Já que é do Benfica que estamos a falar, o Benfica poderia ter 60 seniores nos quadros, ou seja, 30 da equipa A, 30 da equipa B. Mais 30 juniores, mais 30 juvenis (tem equipa B? Mais 60 juvenis). E por aí fora. Isto permitiria os empréstimos de jogadores importantes e precisam de tempo de jogo, mas ainda não no Benfica (João Carvalho, p.e.), mas acabaria com esta forma de emprestar só para condicionar equipas adversárias.

 

O número acaba por ser completamente ad-hoc. Se calhar o número ideal era 32, ou algo decrescente (tipo 35 jogadores na equipa A, 30 na equipa B, 25 na equipa C), irrelevante. Mas o plano seria limitar o número de passes que os clubes podem deter sem prejudicar os jogadores que realmente beneficiam de empréstimos.

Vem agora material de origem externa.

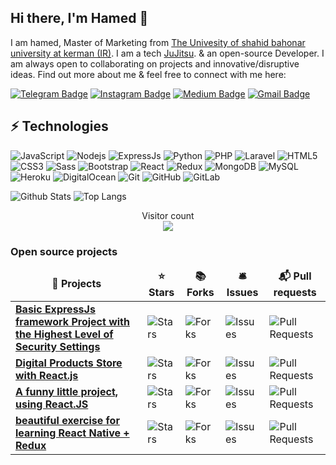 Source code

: ## Hi there, I'm Hamed 👋

I am hamed, Master of Marketing from [The Univesity of shahid bahonar university at kerman (IR)](https://uk.ac.ir/en/home). I am a tech  [JuJitsu](https://en.wikipedia.org/wiki/Jujutsu). & an open-source Developer. I am always open to collaborating on projects and innovative/disruptive ideas. Find out more about me & feel free to connect with me here:

[![Telegram Badge](https://img.shields.io/badge/-Hamed_1998a-blue?style=flat-square&logo=Telegram&logoColor=white&link=https://t.me/Hamed_1998a)](https://t.me/Hamed_1998a)
[![Instagram Badge](https://img.shields.io/badge/-hamed_zeidabadi_73-purple?style=flat-square&logo=instagram&logoColor=white&link=https://instagram.com/hamed_zeidabadi_73/)](https://instagram.com/hamed_zeidabadi_73)
[![Medium Badge](https://img.shields.io/badge/-@zeidabadi73-03a57a?style=flat-square&labelColor=000000&logo=Medium&link=https://virgool.io/@zeidabadi73)](https://virgool.io/@zeidabadi73)
[![Gmail Badge](https://img.shields.io/badge/-zeidabadi73@gmail.com-c14438?style=flat-square&logo=Gmail&logoColor=white&link=mailto:zeidabadi73@gmail.com)](mailto:zeidabadi73@gmail.com)

## ⚡ Technologies

![JavaScript](https://img.shields.io/badge/-JavaScript-black?style=flat-square&logo=javascript)
![Nodejs](https://img.shields.io/badge/-Nodejs-black?style=flat-square&logo=Node.js)
![ExpressJs](https://img.shields.io/badge/-ExpressJs-black?style=flat-square&logo=express.js)
![Python](https://img.shields.io/badge/-Python-black?style=flat-square&logo=Python)
![PHP](https://img.shields.io/badge/-PHP-f9f7d9?style=flat-square&logo=php)
![Laravel](https://img.shields.io/badge/-Laravel-f9f7d9?style=flat-square&logo=laravel)
![HTML5](https://img.shields.io/badge/-HTML5-E34F26?style=flat-square&logo=html5&logoColor=white)
![CSS3](https://img.shields.io/badge/-CSS3-1572B6?style=flat-square&logo=css3)
![Sass](https://img.shields.io/badge/-Sass-1572B6?style=flat-square&logo=sass)
![Bootstrap](https://img.shields.io/badge/-Bootstrap-563D7C?style=flat-square&logo=bootstrap)
![React](https://img.shields.io/badge/-React-414141?style=flat-square&logo=react)
![Redux](https://img.shields.io/badge/-Redux-414141?style=flat-square&logo=redux)
![MongoDB](https://img.shields.io/badge/-MongoDB-black?style=flat-square&logo=mongodb)
![MySQL](https://img.shields.io/badge/-MySQL-black?style=flat-square&logo=mysql)
![Heroku](https://img.shields.io/badge/-Heroku-430098?style=flat-square&logo=heroku)
![DigitalOcean](https://img.shields.io/badge/-Digital%20Ocean-darkblue?style=flat-square&logo=digitalocean)
![Git](https://img.shields.io/badge/-Git-black?style=flat-square&logo=git)
![GitHub](https://img.shields.io/badge/-GitHub-181717?style=flat-square&logo=github)
![GitLab](https://img.shields.io/badge/-GitLab-FCA121?style=flat-square&logo=gitlab)



![Github Stats](https://github-readme-stats.vercel.app/api?username=hamed-zeidabadi&count_private=true&show_icons=true&include_all_commits=true)
![Top Langs](https://github-readme-stats.vercel.app/api/top-langs/?username=hamed-zeidabadi&hide=TeX&layout=compact)

<p align="center"> 
  Visitor count<br>
  <img src="https://profile-counter.glitch.me/hamed-zeidabadi/count.svg" />
</p>


<h3>Open source projects</h3>
<table>
  <thead align="center">
    <tr border: none;>
      <td><b>🎁 Projects</b></td>
      <td><b>⭐ Stars</b></td>
      <td><b>📚 Forks</b></td>
      <td><b>🛎 Issues</b></td>
      <td><b>📬 Pull requests</b></td>
    </tr>
  </thead>
  <tbody>
    <tr>
	    <td><a href="https://github.com/hamed-zeidabadi/NodeJs_highest_security_api"><b>Basic ExpressJs framework Project with the Highest Level of Security Settings</b></a></td>
      <td><img alt="Stars" src="https://img.shields.io/github/stars/hamed-zeidabadi/NodeJs_highest_security_api?style=flat-square&labelColor=343b41"/></td>
      <td><img alt="Forks" src="https://img.shields.io/github/forks/hamed-zeidabadi/NodeJs_highest_security_api?style=flat-square&labelColor=343b41"/></td>
      <td><img alt="Issues" src="https://img.shields.io/github/issues/hamed-zeidabadi/NodeJs_highest_security_api?style=flat-square&labelColor=343b41"/></td>
      <td><img alt="Pull Requests" src="https://img.shields.io/github/issues-pr/hamed-zeidabadi/NodeJs_highest_security_api?style=flat-square&labelColor=343b41"/></td>
    </tr>
	  <tr>
		  <td><a href="https://github.com/hamed-zeidabadi/CizeDigital_FrontEnd"><b>Digital Products Store with React.js</b></a></td>
      <td><img alt="Stars" src="https://img.shields.io/github/stars/hamed-zeidabadi/CizeDigital_FrontEnd?style=flat-square&labelColor=343b41"/></td>
      <td><img alt="Forks" src="https://img.shields.io/github/forks/hamed-zeidabadi/CizeDigital_FrontEnd?style=flat-square&labelColor=343b41"/></td>
      <td><img alt="Issues" src="https://img.shields.io/github/issues/hamed-zeidabadi/CizeDigital_FrontEnd?style=flat-square&labelColor=343b41"/></td>
      <td><img alt="Pull Requests" src="https://img.shields.io/github/issues-pr/hamed-zeidabadi/CizeDigital_FrontEnd?style=flat-square&labelColor=343b41"/></td>
    </tr>
		<tr>
			<td><a href="https://github.com/hamed-zeidabadi/skullcandy"><b>A funny little project, using React.JS</b></a></td>
      <td><img alt="Stars" src="https://img.shields.io/github/stars/hamed-zeidabadi/skullcandy?style=flat-square&labelColor=343b41"/></td>
      <td><img alt="Forks" src="https://img.shields.io/github/forks/hamed-zeidabadi/skullcandy?style=flat-square&labelColor=343b41"/></td>
      <td><img alt="Issues" src="https://img.shields.io/github/issues/hamed-zeidabadi/skullcandy?style=flat-square&labelColor=343b41"/></td>
      <td><img alt="Pull Requests" src="https://img.shields.io/github/issues-pr/hamed-zeidabadi/skullcandy?style=flat-square&labelColor=343b41"/></td>
    </tr>
	  <tr>
			<td><a href="https://github.com/hamed-zeidabadi/Likegram"><b>beautiful exercise for learning React Native + Redux</b></a></td>
      <td><img alt="Stars" src="https://img.shields.io/github/stars/hamed-zeidabadi/Likegram?style=flat-square&labelColor=343b41"/></td>
      <td><img alt="Forks" src="https://img.shields.io/github/forks/hamed-zeidabadi/Likegram?style=flat-square&labelColor=343b41"/></td>
      <td><img alt="Issues" src="https://img.shields.io/github/issues/hamed-zeidabadi/Likegram?style=flat-square&labelColor=343b41"/></td>
      <td><img alt="Pull Requests" src="https://img.shields.io/github/issues-pr/hamed-zeidabadi/Likegram?style=flat-square&labelColor=343b41"/></td>
    </tr>
  </tbody>
</table>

Porque com 60 gajos fazem-se 2 plantéis e ainda sobram uns 15-20 jogadores para empréstimo. 25 na equipa A, 15-20 na equipa B (que seria complementada com juniores) e os restantes seriam para emprestar. E eu não acredito que nenhum clube consiga ter 15 hot prospects no ponto para irem fazer um ou dois anos à Primeira Liga e voltarem com qualidade para integrar o plantel.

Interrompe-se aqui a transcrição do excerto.